Verdict:

Either the director or the script writers must’ve been high when they were creating this one. As I write this, I wish to be able to write more than a few lines, but after that first line, anything else seems to be redundant.
Throughout the movie you keep wanting to ask “what?” over and over. Perhaps if you put the story on paper it wouldn’t read too bad, but the execution thereof seems to be a little trickier. A question arises whether some scenes and lines were really necessary. Surely there’s something more useful to be said and shown at that time. The plot is not complicated but nonetheless twisted, and at every turn the inertia wants you to go one way, but the movie has already decided to go the other. Because of all the turns even the acting of the high rollers comes under strain.
The idea of a bum superhero sounds really good. So many places to go with it.
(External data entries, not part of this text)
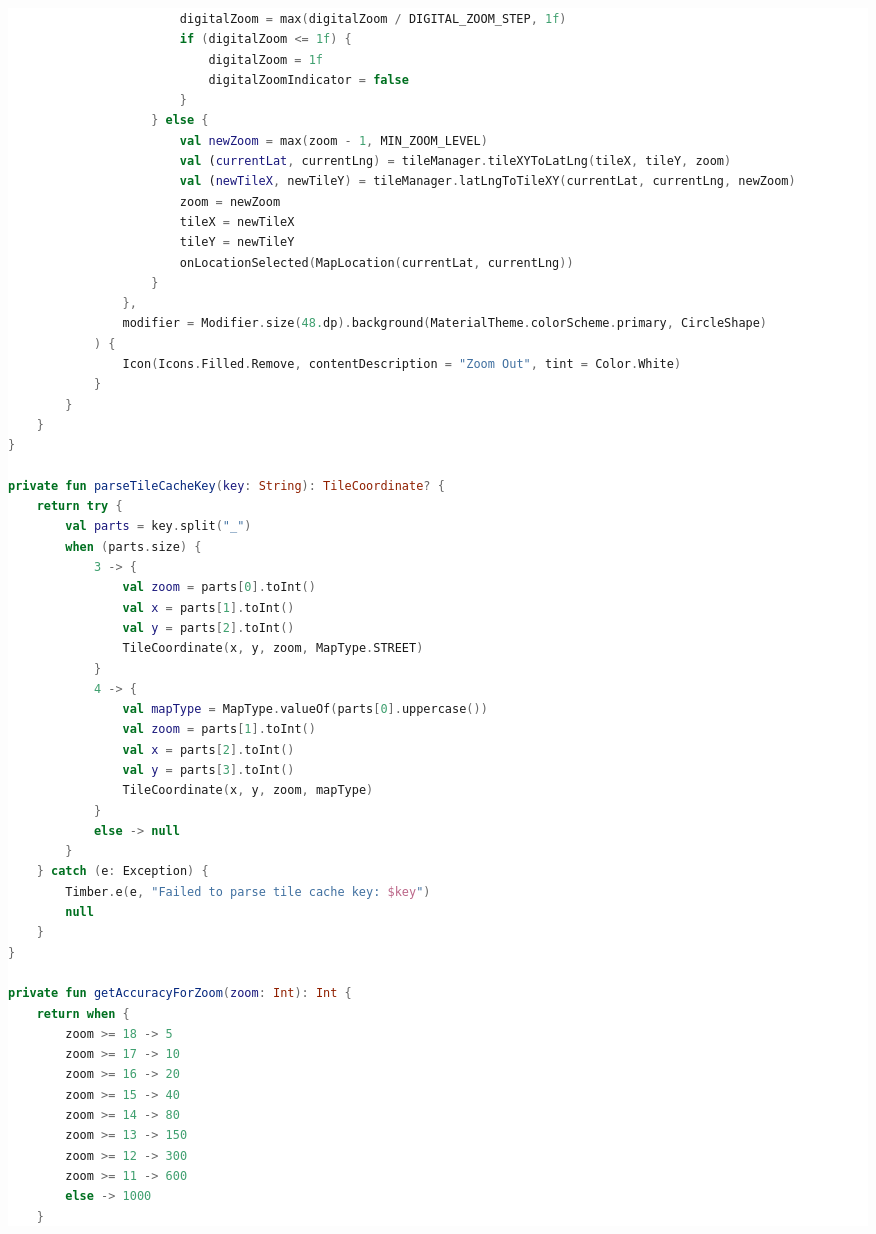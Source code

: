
 ```kotlin
                        digitalZoom = max(digitalZoom / DIGITAL_ZOOM_STEP, 1f)
                        if (digitalZoom <= 1f) {
                            digitalZoom = 1f
                            digitalZoomIndicator = false
                        }
                    } else {
                        val newZoom = max(zoom - 1, MIN_ZOOM_LEVEL)
                        val (currentLat, currentLng) = tileManager.tileXYToLatLng(tileX, tileY, zoom)
                        val (newTileX, newTileY) = tileManager.latLngToTileXY(currentLat, currentLng, newZoom)
                        zoom = newZoom
                        tileX = newTileX
                        tileY = newTileY
                        onLocationSelected(MapLocation(currentLat, currentLng))
                    }
                },
                modifier = Modifier.size(48.dp).background(MaterialTheme.colorScheme.primary, CircleShape)
            ) {
                Icon(Icons.Filled.Remove, contentDescription = "Zoom Out", tint = Color.White)
            }
        }
    }
}

private fun parseTileCacheKey(key: String): TileCoordinate? {
    return try {
        val parts = key.split("_")
        when (parts.size) {
            3 -> {
                val zoom = parts[0].toInt()
                val x = parts[1].toInt()
                val y = parts[2].toInt()
                TileCoordinate(x, y, zoom, MapType.STREET)
            }
            4 -> {
                val mapType = MapType.valueOf(parts[0].uppercase())
                val zoom = parts[1].toInt()
                val x = parts[2].toInt()
                val y = parts[3].toInt()
                TileCoordinate(x, y, zoom, mapType)
            }
            else -> null
        }
    } catch (e: Exception) {
        Timber.e(e, "Failed to parse tile cache key: $key")
        null
    }
}

private fun getAccuracyForZoom(zoom: Int): Int {
    return when {
        zoom >= 18 -> 5
        zoom >= 17 -> 10
        zoom >= 16 -> 20
        zoom >= 15 -> 40
        zoom >= 14 -> 80
        zoom >= 13 -> 150
        zoom >= 12 -> 300
        zoom >= 11 -> 600
        else -> 1000
    }
```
Have you ever met a homeless man? Generally speaking, they exhibit a certain type of behaviour. They have a lack of self-confidence, crusty lips and perhaps a broken walk from the drug addiction. Will Smith, as good of an actor as he is, does not show this behaviour. His ego is written on his face. He can’t not be charming. He is fit. With other words, he looks like Will Smith dressed as a homeless man costume rather than an actual homeless man.
Perhaps it would have been wise to split the movie in two and make two separate parts, with the first one only concentrating on Hancock’s journey from a bum to a superhero. It would’ve been a good movie and much easier to stomach.
In any case, what no one can take away from Hancock is that it’s a fresh drink of water in the long line of cliché superhero formulas. It’s hard to predict what happens next. And with that freshness you still get a good amount of laughs and special effects.